Monday, March 16, 2009

Job does not equal spiritual feeding.

I am very frustrated right now. Maybe I should just deal with what is bothering me by saying that others have it worse. That is true but it does not make me feel any better. It just makes me madder and want to spit.

I am having issues at my job. I work every Sunday and miss church. First Baptist Dallas has many services but every single one of them is within the time frame that I am working. FBD broadcasts their sermons on the radio but its not the same. I don't get to attend Sunday school at all. I am lucky if I can take a couple hours off to make the evening service. I do not have much vacation time to take the day off. Another option is to do a day trade but no one else wants to work on Sunday.

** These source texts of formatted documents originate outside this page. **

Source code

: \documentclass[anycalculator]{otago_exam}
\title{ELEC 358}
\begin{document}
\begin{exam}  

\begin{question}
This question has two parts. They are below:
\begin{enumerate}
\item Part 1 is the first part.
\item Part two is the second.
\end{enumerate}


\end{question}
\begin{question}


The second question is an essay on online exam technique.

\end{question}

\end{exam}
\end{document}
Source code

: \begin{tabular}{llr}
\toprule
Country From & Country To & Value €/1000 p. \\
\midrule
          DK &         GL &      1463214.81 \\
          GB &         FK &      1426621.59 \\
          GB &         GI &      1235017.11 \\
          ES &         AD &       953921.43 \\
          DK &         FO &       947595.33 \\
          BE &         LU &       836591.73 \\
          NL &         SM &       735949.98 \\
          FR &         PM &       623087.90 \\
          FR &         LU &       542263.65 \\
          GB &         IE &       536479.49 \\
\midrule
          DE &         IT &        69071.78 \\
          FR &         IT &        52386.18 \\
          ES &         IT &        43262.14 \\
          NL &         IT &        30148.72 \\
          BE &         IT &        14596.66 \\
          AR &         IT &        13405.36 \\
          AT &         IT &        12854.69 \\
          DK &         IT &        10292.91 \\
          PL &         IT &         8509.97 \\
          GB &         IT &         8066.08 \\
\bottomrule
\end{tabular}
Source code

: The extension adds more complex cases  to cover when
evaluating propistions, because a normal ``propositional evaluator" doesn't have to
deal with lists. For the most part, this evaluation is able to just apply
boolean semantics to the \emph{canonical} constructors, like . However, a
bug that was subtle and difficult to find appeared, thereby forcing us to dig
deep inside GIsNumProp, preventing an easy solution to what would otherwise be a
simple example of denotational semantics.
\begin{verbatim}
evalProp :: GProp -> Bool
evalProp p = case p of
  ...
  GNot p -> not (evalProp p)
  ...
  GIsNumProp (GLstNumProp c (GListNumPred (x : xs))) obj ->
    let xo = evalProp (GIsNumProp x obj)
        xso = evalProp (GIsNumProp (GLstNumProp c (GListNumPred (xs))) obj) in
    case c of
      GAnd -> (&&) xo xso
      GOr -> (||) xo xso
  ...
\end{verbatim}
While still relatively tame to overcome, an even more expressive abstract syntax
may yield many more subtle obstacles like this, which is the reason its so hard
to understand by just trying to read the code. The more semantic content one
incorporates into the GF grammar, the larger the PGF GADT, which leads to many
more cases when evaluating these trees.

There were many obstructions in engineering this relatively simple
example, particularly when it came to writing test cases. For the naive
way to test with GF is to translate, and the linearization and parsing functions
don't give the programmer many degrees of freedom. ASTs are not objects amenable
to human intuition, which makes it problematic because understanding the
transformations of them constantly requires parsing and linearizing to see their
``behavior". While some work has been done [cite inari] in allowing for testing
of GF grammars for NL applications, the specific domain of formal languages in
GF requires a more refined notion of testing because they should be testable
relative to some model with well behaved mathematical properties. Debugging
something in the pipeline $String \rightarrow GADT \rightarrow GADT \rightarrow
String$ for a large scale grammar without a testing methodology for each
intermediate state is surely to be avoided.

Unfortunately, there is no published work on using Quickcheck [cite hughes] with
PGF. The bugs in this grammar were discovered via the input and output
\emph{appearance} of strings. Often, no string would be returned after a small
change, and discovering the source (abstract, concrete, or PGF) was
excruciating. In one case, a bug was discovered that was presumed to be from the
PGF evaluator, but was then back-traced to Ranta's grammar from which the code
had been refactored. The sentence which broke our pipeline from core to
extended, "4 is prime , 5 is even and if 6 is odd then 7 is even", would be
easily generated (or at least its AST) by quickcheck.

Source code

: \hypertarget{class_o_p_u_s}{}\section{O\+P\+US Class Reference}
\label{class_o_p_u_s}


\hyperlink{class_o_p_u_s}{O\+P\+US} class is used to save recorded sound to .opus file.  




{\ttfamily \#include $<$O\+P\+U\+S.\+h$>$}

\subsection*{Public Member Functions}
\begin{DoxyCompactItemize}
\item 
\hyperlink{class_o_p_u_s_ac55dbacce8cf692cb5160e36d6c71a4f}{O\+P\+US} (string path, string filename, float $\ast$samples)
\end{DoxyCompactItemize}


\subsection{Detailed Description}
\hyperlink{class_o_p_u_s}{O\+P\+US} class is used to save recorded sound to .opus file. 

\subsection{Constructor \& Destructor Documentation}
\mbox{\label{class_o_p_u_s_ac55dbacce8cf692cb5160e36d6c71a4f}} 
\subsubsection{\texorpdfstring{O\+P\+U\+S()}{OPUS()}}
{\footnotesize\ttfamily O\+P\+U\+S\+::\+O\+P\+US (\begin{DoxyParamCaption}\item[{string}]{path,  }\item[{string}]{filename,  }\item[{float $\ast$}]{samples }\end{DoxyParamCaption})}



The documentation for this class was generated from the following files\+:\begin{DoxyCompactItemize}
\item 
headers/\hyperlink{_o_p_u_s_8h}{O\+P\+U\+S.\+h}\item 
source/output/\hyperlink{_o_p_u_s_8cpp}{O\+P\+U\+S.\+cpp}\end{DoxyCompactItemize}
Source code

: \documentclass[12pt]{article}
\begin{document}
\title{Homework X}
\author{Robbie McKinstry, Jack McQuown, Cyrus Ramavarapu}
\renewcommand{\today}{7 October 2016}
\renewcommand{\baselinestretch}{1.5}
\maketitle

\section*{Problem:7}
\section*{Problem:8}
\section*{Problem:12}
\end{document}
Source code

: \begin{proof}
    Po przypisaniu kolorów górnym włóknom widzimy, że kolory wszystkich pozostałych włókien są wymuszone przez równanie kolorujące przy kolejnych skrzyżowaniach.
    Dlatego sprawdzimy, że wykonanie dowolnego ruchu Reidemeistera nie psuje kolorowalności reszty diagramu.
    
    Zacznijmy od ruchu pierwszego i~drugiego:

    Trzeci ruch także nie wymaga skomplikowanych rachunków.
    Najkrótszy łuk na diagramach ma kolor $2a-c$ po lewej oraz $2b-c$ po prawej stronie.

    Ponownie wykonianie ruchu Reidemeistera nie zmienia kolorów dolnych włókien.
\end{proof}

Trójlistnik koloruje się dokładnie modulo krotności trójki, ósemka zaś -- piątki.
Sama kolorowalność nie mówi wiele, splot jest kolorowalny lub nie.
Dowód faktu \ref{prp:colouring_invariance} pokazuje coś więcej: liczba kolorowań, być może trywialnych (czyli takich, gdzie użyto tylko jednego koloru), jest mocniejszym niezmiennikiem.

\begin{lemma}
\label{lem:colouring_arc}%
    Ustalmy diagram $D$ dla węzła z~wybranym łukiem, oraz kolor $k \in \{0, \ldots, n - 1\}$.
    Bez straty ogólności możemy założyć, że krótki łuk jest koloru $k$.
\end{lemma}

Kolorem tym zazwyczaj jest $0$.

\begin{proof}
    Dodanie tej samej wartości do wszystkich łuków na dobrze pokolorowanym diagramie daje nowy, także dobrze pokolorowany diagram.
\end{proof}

My coworkers are quite happy not coming in on a weekend day. So I have to get creative and take a couple hours off here and there and make them off on a day off. Its frustrating. I have mentioned this to my boss and his response is "this is what you get for being last on the list for the shift bid". Well thank you very much for pointing that out. Does he honestly think that was supposed to help? Not to mention that condescending tone of "Cant you just find a Saturday service?" Well yes and no. Yes I could because there are a few churches that offer that option. But the Lord called Ricky and I to serve and attend First Baptist Dallas. This means honoring it with our tithes, attendance, and service. I can only provide the first thing. I am unable to attend most of the time and getting involved in ministry is out of the question. So no I cant just go to a Saturday service just for a feel good time. Oh and then getting snapped at by a coworker for mentioning that our job could save money by closing on Sundays was the tip of the iceberg. No reason to snap! I just made a suggestion! The coworker said I need to just deal with it. So I am dealing with it. But I wont be giving up this fight. Its not happening. I am glad for my job but if the Lord calls me somewhere else then there I will go. I will not let my current employment keep me from that. Sorry. It is not happening.